Heroes of the Storm: la cancellazione dell'eSport scatena la protesta di giocatori e commentatori 37

La cancellazione dell'esport ufficiale di Heroes of the Storm lascia a piedi centinaia di persone che lavoravano in tale ambito e che si ritrovano tagliati fuori senza nessuna spiegazione precisa.

NOTIZIA di Giorgio Melani   —   15/12/2018

Non poteva certo passare senza conseguenze la decisione di Blizzard di cancellare l'intera lega ufficiale di Heroes of the Storm, di fatto azzerando l'eSport ufficiale legato al celebre MOBA.

Blizzard sta attraversando una fase generale di taglio di costi, che ha portato anche alla chiusura del supporto per gli eventi esport ufficiali di Heroes of the Storm, di fatto condannando a morte tutto l'ampio movimento che si era creato intorno alla competizione professionale su tale gioco.

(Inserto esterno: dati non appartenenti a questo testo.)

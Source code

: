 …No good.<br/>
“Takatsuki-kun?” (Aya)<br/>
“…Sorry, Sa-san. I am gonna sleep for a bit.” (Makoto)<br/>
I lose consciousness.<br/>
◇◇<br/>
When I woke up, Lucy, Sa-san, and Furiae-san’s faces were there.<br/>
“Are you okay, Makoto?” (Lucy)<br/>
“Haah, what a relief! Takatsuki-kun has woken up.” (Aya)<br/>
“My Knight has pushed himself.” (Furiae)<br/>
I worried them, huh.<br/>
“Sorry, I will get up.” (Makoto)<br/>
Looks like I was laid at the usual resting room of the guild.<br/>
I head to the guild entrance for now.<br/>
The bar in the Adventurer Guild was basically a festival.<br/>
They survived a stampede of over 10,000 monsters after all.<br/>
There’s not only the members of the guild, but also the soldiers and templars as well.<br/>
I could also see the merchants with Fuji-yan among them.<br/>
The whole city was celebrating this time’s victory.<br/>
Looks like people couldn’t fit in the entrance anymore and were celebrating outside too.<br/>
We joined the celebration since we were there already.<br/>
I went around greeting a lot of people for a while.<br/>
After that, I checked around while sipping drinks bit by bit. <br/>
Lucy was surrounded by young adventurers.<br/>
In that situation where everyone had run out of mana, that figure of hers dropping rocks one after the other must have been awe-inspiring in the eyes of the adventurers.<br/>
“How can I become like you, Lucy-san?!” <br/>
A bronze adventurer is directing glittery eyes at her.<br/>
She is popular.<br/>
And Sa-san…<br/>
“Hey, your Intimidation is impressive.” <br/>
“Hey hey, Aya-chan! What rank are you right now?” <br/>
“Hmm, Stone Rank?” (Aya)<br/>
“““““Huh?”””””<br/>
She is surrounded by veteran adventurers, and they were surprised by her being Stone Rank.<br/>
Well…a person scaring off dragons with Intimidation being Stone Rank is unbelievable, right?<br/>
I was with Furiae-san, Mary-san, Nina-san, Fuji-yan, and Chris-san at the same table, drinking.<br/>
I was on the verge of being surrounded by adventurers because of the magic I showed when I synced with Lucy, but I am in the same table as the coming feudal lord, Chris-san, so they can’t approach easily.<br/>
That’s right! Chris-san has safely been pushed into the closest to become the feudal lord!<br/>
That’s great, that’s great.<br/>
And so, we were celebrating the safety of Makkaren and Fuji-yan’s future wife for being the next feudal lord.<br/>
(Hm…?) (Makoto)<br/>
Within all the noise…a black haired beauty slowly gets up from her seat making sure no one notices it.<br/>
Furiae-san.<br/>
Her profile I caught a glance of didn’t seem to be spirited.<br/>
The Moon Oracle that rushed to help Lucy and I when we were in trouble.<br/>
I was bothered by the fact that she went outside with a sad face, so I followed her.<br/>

Ci sono oltre 200 giocatori professionisti, nonché commentatori e commentatori a tempo pieno, che venivano stipendiati direttamente da Blizzard dal 2015 a oggi e che si ritrovano ora senza più supporto, cosa che ovviamente ha scatenato decise polemiche da parte di molti, aggiungendo questa alle numerose proteste che hanno caratterizzato la storia recente di Blizzard, come quella su Diablo Immortal.

Come raccolto da Kotaku, le numerose testimonianze non vertono solo sul fatto della chiusura dei rapporti di lavoro, anche se ovviamente questo è l'argomento più pressante per molti, ma anche sulle modalità di comunicazione: Blizzard si è infatti limitata a inviare un comunicato attraverso i social media per annunciare questa riorganizzazione interna, che di fatto ha lasciato a piedi centinaia di persone che dipendevano dal panorama esport ufficiale di Heroes of the Storm. Al di là dunque del danno economico effettivo, in molti lamentano anche una notevole disorganizzazione in termini comunicativi con gli utenti e coloro che gravitano intorno all'ambito esport.